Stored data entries

━━━━━━━━

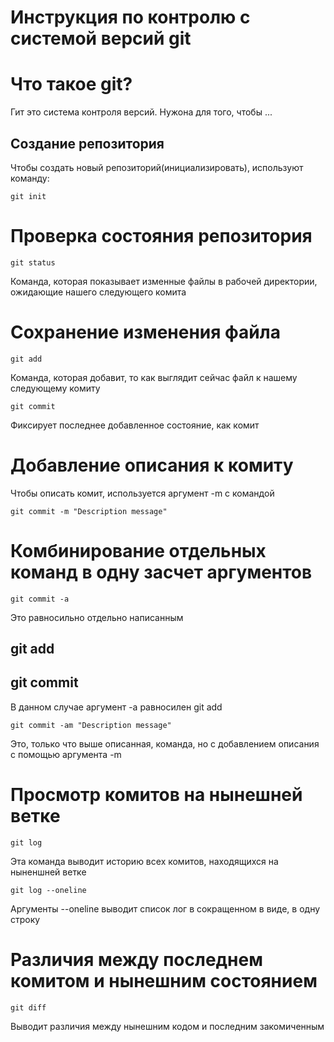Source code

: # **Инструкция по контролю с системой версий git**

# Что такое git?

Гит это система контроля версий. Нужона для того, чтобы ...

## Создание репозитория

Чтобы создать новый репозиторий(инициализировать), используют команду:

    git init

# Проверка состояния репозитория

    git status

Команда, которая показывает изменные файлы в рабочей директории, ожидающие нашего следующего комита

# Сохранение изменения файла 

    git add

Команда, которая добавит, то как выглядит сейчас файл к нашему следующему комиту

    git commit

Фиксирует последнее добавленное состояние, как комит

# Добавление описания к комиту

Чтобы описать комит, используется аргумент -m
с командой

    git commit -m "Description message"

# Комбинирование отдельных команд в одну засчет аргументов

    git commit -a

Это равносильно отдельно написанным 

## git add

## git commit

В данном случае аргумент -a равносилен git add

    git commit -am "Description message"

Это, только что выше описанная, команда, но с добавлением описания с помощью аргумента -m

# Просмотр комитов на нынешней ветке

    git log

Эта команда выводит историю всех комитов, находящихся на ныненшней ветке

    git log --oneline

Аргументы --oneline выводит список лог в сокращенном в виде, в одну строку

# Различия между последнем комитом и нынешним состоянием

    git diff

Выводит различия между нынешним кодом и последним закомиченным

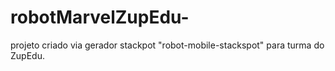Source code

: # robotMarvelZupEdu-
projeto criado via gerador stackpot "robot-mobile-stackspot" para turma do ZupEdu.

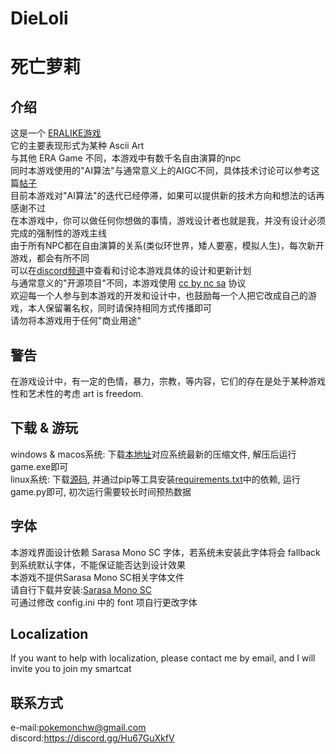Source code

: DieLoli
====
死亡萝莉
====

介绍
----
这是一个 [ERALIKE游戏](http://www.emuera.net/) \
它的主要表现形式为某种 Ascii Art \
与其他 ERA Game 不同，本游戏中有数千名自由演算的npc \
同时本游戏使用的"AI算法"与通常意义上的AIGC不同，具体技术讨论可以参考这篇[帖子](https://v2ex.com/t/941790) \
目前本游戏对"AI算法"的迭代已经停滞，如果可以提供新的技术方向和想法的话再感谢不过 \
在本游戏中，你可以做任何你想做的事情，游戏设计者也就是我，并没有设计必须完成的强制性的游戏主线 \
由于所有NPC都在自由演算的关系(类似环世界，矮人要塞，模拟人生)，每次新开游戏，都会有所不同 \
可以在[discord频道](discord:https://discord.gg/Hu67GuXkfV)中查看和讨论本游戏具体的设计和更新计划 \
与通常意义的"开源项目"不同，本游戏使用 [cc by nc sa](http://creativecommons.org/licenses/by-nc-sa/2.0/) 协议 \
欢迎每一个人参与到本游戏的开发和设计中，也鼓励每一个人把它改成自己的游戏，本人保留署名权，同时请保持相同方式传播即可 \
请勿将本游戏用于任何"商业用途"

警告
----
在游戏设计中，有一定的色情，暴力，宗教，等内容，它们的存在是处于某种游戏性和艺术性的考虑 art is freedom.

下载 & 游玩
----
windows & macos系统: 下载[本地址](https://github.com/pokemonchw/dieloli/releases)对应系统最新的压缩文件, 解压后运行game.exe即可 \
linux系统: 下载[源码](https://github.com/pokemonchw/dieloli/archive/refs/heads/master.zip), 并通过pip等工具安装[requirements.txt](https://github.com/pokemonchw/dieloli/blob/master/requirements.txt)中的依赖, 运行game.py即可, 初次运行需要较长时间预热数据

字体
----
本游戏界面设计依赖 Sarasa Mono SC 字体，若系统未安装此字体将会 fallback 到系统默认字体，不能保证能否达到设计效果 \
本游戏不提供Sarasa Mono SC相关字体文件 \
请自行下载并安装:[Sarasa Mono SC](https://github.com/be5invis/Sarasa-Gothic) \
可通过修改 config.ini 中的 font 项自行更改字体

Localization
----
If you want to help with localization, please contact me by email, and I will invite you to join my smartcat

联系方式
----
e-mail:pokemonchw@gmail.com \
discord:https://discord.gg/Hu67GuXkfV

━━━━━━━━

● Work instructions
Write down how many lines of the data above contain the string "комиту", and include nothing besides that number.

● Answer to the problem
2